Connect with us

HEADLINE

Masyarakat Adat Menolak Pemindahan Ibu Kota Negara ke Tanah Bumbu

Diterbitkan

pada

Masyarakat adat menolak wacana pemindahan ibukota ke Tanah Bumbu Foto: net

BANJARBARU, Ketua Aliansi Masyarakat Adat Nusantara (AMAN) Kabupaten Tanah Bumbu, Provinsi Kalimantan Selatan menolak keras pemindahan ibu kota negara ke Kabupaten Tanah Bumbu. “Ibu kota jangan di Tanah Bumbu,” kata Ketua AMAN Tanah Bumbu, Taufik Hadriani, Senin (15/7).

Taufik mengatakan, pemindahan ibu kota negara diyakini akan mencerabut kehidupan sosial masyarakat adat di Tanah Bumbu. Menurutnya, rencana pemindahan ibu kota semacam bom waktu bagi kehidupan masyarakat adat.

Sebagaimana diketahui, Kabupaten Tanah Bumbu dan Kotabaru yang gadang-gadang menjadi lahan pemindahan ibu kota negara dari Jakarta. “Budaya Dayak akan hilang seiring masuknya pembangunan ibu kota negara di Tanah Bumbu. Proyek ibu kota pasti menggusur masyarakat adat.” Saat ini saja, ujar dia, warga adat sudah tergusur tambang dan perkebunan,” ungkapnya dilansir tempo.co.

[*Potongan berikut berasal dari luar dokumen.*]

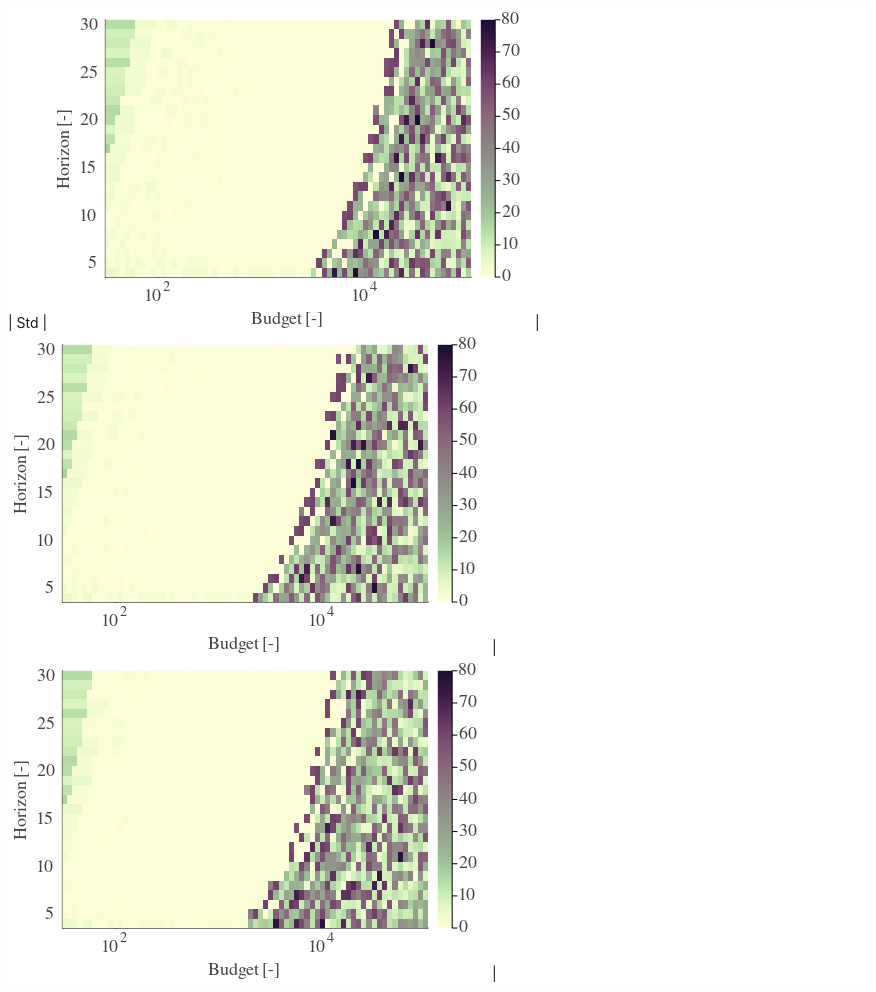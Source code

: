 | Std | ![](fig/sp_AR/std_g_0.5_cp_1024.png) | ![](fig/sp_AR/std_g_0.55_cp_1024.png) | ![](fig/sp_AR/std_g_0.6_cp_1024.png) |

Alih-alih menjadi penghidupan lebih baik, Taufik yakin pemindahan ibu kota justru mecerabut akar budaya sembilan komunitas adat di Tanah Bumbu. Di antaranya Alut, Tamone, Dadap, Hatone, Sembilan Satu, Merikut, dan Aliuh.

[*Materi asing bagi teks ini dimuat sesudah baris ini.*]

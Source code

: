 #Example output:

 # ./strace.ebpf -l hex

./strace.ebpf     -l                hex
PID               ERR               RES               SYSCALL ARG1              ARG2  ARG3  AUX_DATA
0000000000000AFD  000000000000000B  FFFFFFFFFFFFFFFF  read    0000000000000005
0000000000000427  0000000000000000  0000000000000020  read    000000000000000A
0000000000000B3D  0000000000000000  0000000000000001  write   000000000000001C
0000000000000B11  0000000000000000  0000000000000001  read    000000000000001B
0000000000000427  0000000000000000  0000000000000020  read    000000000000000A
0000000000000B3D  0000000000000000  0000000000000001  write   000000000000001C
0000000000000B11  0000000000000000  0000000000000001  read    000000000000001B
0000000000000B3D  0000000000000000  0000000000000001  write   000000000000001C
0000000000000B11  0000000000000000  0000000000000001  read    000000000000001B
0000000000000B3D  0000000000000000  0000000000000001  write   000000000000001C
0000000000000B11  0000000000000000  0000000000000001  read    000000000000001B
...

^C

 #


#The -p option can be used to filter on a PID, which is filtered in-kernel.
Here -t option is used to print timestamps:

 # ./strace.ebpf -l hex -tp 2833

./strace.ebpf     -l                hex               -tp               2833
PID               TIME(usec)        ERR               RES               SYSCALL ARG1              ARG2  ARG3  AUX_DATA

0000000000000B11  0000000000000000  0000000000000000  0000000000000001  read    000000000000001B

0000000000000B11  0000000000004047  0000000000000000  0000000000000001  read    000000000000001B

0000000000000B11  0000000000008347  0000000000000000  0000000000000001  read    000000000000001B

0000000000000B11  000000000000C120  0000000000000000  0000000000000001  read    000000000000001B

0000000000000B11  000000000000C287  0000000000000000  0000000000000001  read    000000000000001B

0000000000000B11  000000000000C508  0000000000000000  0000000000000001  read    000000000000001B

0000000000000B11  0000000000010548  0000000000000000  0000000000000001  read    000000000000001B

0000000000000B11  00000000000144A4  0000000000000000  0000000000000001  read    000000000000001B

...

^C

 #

Mereka kerap berkonflik dengan perusahaan kebun sawit dan tambang batu bara. Ia mengakui akan maju jika Tanah Bumbu jadi ibu kota, tapi warga adat merasa tidak mampu bersaing dengan pendatang. “Biarkan kami hidup tenang di hutan. Kami sudah hidup turun temurun, jangan diganggu,” kata Taufik.

Ketimbang sibuk berwacana pemindahan ibu kota, ia mendesak pemerintah daerah dan pusat segera mengakui keberadaan warga adat di Tanah Bumbu. Pemkab Tanbu dan DPRD Tanbu seolah melempem merealisasikan peraturan daerah pengakuan masyarakat adat dan tanah adat. Padahal, usulan ini sudah disuarakan sejak 2013.

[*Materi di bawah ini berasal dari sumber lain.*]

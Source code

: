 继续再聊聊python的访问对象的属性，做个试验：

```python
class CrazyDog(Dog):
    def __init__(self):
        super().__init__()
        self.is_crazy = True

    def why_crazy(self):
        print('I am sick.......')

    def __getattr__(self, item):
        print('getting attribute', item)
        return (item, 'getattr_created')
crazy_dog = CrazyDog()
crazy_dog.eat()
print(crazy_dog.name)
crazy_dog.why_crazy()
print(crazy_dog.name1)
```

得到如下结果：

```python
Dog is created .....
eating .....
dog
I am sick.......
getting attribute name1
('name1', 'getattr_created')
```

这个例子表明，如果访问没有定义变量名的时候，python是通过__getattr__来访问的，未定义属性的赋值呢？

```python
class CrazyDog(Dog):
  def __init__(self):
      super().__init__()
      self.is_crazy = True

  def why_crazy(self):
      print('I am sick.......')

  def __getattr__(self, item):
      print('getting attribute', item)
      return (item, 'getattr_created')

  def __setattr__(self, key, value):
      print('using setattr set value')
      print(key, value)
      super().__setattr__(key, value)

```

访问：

“Pengakuan hukum adat dan tanah adat itu yang kami harapkan. Itu sangat penting, karena hutan adat dan tanah adat sudah turun temurun.” Keturunan Dayak Meratus sering melakukan ritual adat, tapi mereka perlu perda untuk memenuhi syarat administrasi.

Di tempat terpisah, Wahana Lingkungan Hidup (Walhi) Kalsel juga turut memberikan masukan atas rencana pemindahan ibukota ke Kalsel. Direktur Eksekutif Walhi Kalsel, Kisworo Dwi Cahyono, mengatakan, pemindahan ibu kota mesti memenuhi prasyarat utama aspek lingkungan hidup.

Kisworo meminta pemerintah pusat dan daerah mengkalkulasi daya dukung lingkungan sebelum menentukan ibu kota negara. “Daya tampung dan daya dukung lingkungan di Kalimantan Selatan. Total wilayah Kalsel seluas 3,75 juta hektare di 13 kabupaten/kota dan penduduk 4 juta jiwa,” ujar Kisworo.

Ia mengingatkan, 50 persen dari total luas Kalsel sudah dibebani izin pertambangan dan perkebunan kelapa sawit. Kisworo merinci izin tambang seluas 1.242.739 hektare (33 %) dan izin perkebunan sawit seluas 618.791 hektare (17 %).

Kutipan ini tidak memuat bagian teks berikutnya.